= Dataset content =
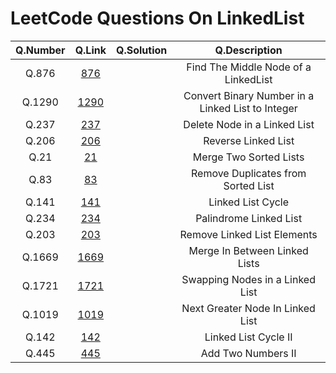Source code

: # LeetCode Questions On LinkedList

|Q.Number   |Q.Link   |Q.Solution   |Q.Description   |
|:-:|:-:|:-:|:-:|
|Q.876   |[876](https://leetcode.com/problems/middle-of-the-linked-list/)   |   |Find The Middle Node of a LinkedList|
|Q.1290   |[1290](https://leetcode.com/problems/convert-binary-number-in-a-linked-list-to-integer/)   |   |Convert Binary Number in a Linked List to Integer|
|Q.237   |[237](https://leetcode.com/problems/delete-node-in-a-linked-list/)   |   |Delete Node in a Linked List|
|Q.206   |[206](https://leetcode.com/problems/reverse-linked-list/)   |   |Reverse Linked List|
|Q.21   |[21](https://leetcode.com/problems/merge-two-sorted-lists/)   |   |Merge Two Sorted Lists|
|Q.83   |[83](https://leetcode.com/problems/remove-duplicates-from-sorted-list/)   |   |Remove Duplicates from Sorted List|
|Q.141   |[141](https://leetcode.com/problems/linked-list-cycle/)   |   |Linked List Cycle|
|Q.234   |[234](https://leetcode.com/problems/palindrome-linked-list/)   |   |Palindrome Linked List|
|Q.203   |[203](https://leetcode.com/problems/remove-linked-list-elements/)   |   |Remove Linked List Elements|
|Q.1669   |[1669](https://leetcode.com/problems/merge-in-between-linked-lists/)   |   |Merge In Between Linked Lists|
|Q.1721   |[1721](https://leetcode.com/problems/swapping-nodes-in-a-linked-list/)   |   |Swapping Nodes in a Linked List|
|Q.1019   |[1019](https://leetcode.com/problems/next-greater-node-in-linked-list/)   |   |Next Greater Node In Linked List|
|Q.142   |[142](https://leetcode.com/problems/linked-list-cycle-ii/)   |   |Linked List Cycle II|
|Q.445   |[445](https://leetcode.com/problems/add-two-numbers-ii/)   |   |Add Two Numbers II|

---

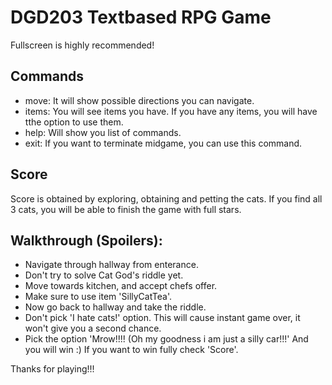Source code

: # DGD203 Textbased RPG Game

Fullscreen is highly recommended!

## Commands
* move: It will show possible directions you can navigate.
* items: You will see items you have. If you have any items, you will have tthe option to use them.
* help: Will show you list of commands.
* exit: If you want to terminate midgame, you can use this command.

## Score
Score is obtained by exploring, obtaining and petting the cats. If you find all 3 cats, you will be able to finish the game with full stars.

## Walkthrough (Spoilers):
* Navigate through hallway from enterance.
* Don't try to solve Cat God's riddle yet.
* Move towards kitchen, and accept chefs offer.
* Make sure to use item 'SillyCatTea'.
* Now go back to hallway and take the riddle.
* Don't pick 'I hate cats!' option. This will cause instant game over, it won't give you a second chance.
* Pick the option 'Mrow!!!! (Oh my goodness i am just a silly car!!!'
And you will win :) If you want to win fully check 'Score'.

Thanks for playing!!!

---

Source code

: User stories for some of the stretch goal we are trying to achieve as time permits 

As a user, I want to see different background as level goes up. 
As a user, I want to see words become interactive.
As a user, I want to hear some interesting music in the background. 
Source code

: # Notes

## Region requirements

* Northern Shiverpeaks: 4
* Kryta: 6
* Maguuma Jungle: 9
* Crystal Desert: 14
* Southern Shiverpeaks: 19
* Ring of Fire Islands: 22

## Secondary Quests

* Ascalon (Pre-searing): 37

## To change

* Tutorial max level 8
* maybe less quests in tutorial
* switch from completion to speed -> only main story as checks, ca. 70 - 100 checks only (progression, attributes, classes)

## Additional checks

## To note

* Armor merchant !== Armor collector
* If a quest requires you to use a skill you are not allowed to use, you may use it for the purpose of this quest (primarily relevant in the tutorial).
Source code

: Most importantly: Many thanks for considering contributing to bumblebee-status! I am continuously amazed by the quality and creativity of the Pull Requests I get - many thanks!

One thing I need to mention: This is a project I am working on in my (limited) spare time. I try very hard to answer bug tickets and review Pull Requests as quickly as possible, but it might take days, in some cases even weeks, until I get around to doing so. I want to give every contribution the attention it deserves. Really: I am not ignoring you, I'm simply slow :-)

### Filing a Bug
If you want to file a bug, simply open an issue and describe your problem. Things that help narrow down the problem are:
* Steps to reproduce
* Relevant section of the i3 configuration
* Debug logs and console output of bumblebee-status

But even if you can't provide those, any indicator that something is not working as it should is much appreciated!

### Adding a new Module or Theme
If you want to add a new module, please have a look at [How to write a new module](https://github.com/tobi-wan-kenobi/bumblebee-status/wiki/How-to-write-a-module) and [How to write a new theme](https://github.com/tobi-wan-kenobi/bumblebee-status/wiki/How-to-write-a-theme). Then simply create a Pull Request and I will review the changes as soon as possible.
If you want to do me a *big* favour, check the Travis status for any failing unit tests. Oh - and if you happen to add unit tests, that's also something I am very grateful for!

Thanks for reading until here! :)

= Requirement =
Copy out all lines from the records where the word "show" appears.

= Answer section =
* move: It will show possible directions you can navigate.
* help: Will show you list of commands.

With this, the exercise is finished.